━━ Supplied records
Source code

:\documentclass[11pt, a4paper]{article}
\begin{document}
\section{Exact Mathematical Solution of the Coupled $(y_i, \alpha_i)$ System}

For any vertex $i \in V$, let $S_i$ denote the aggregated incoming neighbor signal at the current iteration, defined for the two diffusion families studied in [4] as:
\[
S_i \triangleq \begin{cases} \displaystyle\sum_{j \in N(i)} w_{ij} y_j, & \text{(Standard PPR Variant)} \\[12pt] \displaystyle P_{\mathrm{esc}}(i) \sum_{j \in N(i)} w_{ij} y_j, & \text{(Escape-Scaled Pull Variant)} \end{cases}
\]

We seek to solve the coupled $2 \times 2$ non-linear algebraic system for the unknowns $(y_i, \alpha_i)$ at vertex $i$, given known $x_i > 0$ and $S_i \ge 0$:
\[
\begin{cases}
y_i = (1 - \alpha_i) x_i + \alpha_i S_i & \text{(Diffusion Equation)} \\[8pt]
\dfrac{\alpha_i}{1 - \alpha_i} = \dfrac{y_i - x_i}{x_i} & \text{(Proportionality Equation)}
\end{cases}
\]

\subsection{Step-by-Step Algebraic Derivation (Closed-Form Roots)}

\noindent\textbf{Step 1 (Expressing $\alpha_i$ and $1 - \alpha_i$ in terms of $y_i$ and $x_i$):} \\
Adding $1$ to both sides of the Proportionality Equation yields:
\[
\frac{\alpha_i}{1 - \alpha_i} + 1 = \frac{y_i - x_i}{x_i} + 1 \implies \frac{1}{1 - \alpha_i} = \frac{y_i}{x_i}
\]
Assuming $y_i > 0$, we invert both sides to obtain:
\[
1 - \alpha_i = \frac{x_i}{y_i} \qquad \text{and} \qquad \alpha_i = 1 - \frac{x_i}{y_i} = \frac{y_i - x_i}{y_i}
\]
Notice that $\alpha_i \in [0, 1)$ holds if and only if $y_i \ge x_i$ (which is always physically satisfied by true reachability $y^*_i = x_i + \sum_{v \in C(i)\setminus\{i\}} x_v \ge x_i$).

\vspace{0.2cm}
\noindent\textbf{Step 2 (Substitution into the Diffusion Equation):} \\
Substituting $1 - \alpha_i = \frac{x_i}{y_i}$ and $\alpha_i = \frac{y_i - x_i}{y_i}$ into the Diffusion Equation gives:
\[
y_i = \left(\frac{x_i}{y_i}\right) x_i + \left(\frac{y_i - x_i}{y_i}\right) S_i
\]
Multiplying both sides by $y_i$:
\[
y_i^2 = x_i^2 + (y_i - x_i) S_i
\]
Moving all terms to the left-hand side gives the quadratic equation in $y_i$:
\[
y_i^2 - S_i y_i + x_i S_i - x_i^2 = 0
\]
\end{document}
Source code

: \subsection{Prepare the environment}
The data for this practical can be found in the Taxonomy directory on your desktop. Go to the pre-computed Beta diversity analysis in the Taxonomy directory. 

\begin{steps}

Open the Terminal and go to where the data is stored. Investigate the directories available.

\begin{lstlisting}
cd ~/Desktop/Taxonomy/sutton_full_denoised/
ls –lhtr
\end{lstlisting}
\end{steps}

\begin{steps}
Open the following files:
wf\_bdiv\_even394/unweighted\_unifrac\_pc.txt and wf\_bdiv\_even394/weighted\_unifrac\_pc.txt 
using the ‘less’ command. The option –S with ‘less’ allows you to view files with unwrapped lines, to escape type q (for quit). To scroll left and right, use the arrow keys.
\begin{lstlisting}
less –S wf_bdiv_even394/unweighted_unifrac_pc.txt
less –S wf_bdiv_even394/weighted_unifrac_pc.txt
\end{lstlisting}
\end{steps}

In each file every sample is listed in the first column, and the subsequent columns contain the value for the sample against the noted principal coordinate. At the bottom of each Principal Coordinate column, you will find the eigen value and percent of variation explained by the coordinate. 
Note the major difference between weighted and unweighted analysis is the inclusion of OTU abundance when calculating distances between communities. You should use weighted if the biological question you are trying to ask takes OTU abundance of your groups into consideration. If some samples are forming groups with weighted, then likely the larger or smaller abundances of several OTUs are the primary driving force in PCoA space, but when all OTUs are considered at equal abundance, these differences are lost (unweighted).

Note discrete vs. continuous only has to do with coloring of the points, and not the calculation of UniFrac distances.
━━━━
* _Task to complete_
Number of lines above with the word "cases": state it alone.

* _Answer for the task_
3